«En su vaciamiento paulatino de exposiciones, intervenciones, programas y trabajadores hasta la salida final de la gerente y la programadora anunciada este domingo, hay algo eminentemente poético con Laboral, de una solidez terriblemente coherente»
Nunca hemos entendido qué significaba LABoral Centro de Arte o sí lo comprendimos pero nunca lo asimilamos, no llegamos a aceptarlo como tal, nunca lo incorporamos a nuestra vida. Me gusta pensar que LABoral Centro de Arte era un artefacto postmoderno, post-poético, a la manera en que Agustín Fernández Mallo o Eloy Fernández Porta definieron hace ya once años un nuevo paradigma del arte. Quiere uno decir que el LAB era un espacio fronterizo que en sí mismo formaba parte de un extrarradio, no sólo geográfico, sino creativo, artístico, industrial, incluso, temporal. Pero lo interesante, sobre todo, y eso es lo que dota a aquel edifico de un sentido artístico total fue la actitud con la que LAB se construyó: una manera moderna, arriesgada y relativamente pionera de abordar una obra de arte que no necesitaba necesariamente un soporte material. Más que un museo, LAB era una lupa dentro de una huella.
En su vaciamiento paulatino de exposiciones, intervenciones, programas y trabajadores hasta la salida final de la gerente y la programadora anunciada este domingo, hay algo eminentemente poético, de una solidez terriblemente coherente, acentuado y subrayado con sus muros blanqueados y la elevada altura y profundidad de los pabellones. LAB es en sí mismo un fenómeno poético que nos habla de la ruina, pero una ruina particularmente etérea y siniestra, como si los objetos y hasta sus espectadores se desvanecieran con el paso del tiempo y solo permaneciera indeleble la robustez de sus muros.

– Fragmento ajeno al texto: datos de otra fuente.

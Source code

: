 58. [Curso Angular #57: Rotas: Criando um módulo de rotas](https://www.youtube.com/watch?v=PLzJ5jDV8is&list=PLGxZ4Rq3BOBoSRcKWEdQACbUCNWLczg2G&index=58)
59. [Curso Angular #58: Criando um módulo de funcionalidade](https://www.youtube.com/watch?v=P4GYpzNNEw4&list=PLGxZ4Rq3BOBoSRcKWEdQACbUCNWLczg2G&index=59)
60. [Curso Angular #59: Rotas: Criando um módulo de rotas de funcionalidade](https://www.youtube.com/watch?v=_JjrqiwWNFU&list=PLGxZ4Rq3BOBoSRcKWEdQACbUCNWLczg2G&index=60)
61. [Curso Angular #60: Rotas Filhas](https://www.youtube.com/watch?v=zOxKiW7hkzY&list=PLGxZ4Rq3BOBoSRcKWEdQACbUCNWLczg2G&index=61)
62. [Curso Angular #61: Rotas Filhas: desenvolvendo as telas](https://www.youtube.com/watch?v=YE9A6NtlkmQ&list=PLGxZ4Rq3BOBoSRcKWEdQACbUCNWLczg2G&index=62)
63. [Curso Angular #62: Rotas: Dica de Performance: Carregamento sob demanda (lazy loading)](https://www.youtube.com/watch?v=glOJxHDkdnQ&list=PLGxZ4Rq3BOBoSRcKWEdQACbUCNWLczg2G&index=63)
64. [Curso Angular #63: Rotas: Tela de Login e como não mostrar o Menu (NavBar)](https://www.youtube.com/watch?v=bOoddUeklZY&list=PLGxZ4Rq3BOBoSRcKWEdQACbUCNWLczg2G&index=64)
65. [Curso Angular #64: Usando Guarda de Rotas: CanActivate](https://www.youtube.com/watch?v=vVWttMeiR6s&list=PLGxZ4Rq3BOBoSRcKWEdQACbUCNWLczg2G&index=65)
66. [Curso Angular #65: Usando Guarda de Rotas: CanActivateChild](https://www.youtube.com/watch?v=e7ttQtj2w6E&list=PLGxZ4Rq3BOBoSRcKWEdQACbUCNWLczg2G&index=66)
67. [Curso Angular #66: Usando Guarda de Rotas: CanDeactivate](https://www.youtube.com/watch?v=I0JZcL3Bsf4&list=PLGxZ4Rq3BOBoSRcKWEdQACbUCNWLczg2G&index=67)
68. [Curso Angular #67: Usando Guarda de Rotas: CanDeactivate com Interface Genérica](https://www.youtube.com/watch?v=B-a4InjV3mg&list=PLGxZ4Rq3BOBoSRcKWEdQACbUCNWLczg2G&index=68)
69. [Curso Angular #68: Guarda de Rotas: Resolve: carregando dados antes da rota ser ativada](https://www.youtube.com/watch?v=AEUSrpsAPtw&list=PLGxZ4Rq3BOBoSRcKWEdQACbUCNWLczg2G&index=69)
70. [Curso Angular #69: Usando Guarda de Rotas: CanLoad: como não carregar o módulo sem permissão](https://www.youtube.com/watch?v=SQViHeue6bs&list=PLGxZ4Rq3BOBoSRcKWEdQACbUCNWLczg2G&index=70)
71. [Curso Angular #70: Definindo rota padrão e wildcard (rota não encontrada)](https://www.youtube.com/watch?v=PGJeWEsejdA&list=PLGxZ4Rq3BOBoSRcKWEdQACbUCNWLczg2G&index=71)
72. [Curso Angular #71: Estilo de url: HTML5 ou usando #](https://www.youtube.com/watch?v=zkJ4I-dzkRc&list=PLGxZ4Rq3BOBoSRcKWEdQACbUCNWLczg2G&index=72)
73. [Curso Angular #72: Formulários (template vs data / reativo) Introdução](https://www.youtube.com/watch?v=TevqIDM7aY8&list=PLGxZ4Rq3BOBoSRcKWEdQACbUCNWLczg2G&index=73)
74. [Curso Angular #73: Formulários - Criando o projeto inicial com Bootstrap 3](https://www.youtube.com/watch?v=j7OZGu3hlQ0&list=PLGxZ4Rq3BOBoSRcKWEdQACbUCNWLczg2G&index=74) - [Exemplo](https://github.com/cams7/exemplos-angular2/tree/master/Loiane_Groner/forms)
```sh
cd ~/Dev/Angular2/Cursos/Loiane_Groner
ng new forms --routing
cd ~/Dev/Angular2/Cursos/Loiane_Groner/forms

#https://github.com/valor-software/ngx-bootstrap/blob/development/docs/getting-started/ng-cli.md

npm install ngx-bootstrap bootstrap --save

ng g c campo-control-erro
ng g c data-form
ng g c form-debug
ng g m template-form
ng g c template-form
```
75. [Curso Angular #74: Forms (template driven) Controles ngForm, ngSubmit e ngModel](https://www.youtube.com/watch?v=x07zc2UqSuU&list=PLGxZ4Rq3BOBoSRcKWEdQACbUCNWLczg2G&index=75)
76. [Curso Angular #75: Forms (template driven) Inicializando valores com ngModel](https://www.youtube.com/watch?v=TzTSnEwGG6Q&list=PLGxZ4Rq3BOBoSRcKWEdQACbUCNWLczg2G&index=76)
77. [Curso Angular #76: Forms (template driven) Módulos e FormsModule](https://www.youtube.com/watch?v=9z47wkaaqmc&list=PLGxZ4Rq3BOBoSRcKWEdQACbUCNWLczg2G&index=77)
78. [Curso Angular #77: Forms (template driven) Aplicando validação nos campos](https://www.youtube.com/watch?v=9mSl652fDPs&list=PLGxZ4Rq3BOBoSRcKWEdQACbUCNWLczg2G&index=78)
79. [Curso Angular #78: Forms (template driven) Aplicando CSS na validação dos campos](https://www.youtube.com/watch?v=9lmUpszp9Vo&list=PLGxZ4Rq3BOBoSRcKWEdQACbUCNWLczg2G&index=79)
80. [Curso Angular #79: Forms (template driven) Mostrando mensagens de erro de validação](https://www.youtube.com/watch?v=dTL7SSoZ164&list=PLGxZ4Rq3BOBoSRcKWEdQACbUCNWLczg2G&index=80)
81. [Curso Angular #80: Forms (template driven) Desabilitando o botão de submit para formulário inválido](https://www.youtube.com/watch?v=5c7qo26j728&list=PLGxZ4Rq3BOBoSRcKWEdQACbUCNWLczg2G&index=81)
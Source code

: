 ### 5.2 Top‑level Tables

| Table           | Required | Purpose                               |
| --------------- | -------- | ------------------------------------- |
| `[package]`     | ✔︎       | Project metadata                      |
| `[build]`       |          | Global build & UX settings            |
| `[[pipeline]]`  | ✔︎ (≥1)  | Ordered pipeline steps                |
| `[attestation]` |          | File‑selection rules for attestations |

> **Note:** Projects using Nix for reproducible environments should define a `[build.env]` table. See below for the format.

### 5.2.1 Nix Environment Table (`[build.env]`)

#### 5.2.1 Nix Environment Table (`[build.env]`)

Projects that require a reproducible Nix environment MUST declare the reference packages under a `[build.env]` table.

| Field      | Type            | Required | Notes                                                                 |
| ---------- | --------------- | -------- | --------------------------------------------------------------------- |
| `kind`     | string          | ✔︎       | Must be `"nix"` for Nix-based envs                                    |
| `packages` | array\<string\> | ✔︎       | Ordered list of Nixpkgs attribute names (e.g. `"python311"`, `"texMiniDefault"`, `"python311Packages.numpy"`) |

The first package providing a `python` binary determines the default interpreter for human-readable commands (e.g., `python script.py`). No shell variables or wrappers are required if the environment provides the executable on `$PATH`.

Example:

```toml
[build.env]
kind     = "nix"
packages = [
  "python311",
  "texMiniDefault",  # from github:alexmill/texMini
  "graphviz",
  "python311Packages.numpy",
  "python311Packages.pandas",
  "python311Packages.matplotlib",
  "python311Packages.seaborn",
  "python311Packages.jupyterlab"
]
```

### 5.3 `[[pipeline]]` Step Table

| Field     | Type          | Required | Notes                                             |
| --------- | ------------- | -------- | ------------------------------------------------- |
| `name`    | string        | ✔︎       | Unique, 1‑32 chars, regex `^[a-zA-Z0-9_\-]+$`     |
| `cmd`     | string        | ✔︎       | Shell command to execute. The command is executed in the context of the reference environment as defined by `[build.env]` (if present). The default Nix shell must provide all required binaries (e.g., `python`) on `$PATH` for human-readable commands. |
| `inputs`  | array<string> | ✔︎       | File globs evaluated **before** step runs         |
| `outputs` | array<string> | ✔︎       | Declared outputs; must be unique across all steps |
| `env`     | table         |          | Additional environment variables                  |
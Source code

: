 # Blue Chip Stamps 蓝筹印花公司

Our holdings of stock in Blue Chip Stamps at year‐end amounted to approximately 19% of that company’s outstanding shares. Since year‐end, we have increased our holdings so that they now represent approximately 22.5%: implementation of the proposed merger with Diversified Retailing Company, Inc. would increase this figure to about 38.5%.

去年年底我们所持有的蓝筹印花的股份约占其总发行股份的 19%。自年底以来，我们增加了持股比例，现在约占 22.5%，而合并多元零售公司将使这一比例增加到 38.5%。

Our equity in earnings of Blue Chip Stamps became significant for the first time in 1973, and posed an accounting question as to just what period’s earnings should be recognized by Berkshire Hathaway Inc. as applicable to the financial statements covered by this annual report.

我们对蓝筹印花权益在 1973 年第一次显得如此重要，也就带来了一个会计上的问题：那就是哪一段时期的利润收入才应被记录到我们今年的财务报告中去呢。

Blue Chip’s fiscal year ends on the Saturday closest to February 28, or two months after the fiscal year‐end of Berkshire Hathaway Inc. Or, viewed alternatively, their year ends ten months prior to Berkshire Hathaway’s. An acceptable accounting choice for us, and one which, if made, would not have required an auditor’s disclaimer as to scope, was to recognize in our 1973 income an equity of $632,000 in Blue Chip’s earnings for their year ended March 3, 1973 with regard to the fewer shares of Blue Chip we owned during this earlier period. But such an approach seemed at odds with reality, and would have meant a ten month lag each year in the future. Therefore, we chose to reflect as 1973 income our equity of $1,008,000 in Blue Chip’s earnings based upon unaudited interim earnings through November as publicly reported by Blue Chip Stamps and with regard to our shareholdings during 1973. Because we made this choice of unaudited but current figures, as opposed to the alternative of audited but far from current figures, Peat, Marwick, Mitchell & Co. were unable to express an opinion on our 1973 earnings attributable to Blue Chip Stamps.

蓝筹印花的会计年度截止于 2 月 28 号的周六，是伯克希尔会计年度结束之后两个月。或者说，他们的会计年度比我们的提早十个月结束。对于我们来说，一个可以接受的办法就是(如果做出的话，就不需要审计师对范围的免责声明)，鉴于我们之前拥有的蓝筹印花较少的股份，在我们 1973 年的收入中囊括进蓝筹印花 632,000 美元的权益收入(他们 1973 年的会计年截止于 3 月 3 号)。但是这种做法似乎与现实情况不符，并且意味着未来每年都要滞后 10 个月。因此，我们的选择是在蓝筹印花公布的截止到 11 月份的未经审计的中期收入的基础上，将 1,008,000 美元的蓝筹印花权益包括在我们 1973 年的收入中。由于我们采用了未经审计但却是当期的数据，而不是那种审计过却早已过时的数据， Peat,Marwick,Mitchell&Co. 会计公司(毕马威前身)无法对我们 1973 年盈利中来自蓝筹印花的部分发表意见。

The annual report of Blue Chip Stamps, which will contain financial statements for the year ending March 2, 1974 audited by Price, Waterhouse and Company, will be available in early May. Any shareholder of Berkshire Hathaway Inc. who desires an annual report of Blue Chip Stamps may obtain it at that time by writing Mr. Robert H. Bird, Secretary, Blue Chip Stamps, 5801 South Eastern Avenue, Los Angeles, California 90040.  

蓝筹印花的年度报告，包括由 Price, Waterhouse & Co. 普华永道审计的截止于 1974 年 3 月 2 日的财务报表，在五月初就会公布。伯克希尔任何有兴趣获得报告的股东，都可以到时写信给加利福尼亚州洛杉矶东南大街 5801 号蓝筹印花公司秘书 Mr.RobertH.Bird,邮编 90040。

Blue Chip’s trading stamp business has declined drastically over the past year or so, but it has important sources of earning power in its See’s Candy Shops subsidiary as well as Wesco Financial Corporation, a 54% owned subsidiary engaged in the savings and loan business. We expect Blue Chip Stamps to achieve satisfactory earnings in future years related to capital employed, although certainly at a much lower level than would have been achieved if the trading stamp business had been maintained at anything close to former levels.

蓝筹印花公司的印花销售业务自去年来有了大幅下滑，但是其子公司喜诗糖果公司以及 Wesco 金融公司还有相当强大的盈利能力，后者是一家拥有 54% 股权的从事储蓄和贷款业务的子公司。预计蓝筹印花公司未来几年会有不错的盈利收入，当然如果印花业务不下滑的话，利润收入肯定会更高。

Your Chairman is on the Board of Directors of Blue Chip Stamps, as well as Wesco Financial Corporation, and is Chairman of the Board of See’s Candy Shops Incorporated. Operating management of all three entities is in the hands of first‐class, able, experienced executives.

Decíamos antes que LAB se movía en el extrarradio del arte y del tiempo. De toda aquella voluntad de experimentar una vanguardia aún queda el sonido hueco del vacío, la huella indeleble de un tiempo espectral que permanece entre nosotros. LAB nos habla de una ruina blanca, estática, inmutable. Es una nave inquietantemente vacía y varada como una ballena en su odisea espacial, anclada a una ciudad levítica, cuyo nombre también se desvanece en el mapa. LAB, con sus mercadillos y la deserción de sus patronos, se convirtió desde hace unos años en una anomalía de la industria y la gestión pública del arte en la era capitalista, marcando quizá un precedente, un hermoso fracaso, o al menos, el fracaso límpido y translúcido de los espacios públicos administrados para el arte.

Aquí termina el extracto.